### Exercise instructions
Tally the lines in the records below that contain "Configuration" and return only the result.

### Records supplied

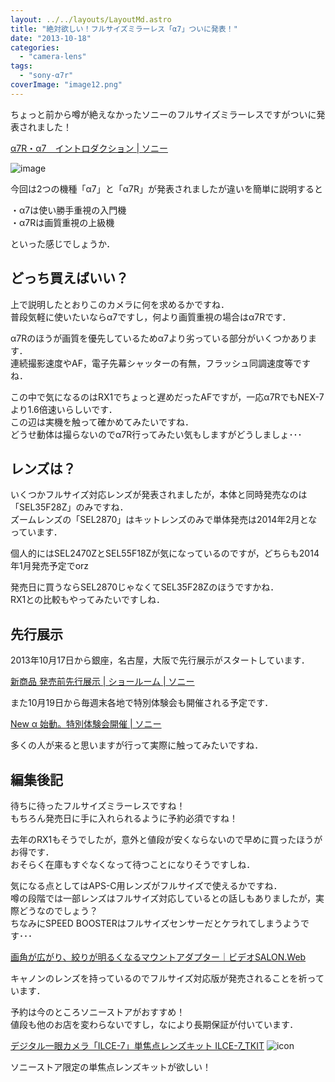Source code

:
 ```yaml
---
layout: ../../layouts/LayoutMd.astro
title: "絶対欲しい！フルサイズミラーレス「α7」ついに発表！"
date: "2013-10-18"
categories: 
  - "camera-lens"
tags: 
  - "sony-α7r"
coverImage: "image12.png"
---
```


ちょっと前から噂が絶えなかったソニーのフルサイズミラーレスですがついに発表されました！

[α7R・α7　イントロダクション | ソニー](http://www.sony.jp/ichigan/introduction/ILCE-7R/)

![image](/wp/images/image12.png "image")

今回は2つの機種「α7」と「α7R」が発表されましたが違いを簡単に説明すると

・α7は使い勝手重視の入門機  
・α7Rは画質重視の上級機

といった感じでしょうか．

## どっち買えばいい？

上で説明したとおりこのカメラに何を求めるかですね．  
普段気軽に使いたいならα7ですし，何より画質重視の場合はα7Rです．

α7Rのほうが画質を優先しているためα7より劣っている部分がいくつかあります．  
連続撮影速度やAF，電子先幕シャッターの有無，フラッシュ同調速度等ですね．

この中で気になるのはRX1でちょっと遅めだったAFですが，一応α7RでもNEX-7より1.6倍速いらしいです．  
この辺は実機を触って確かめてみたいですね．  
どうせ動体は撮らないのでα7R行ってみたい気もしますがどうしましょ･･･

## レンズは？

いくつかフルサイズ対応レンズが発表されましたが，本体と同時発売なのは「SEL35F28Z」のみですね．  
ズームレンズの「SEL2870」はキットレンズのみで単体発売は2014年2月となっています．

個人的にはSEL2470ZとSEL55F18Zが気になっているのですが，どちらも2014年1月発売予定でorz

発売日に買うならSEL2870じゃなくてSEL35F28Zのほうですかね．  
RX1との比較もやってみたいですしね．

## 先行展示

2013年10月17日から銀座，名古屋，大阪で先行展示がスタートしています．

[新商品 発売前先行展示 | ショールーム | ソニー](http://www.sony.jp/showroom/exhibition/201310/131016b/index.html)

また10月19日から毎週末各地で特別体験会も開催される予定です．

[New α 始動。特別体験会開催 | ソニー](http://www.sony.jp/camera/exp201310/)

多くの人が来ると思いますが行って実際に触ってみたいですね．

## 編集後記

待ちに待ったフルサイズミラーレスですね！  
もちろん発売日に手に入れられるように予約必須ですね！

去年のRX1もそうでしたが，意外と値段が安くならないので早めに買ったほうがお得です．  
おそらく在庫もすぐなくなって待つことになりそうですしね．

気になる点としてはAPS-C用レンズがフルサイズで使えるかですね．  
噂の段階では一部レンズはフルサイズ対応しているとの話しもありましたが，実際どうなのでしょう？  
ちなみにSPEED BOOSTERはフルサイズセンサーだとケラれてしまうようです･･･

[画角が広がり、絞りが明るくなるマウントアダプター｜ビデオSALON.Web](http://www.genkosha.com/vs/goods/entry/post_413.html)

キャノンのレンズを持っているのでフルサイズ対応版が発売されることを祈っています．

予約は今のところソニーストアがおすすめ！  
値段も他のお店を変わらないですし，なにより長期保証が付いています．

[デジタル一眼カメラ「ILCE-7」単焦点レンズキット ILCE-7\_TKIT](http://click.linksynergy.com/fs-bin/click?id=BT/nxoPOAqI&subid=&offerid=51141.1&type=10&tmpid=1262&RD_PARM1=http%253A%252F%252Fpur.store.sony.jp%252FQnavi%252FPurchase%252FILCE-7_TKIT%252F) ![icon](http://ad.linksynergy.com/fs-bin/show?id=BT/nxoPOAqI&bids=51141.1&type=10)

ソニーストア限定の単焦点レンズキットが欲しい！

--

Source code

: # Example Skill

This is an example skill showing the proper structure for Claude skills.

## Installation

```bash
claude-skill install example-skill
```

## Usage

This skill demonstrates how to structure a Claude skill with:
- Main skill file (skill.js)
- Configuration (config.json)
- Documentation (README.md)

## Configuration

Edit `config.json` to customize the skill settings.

### Answer section
2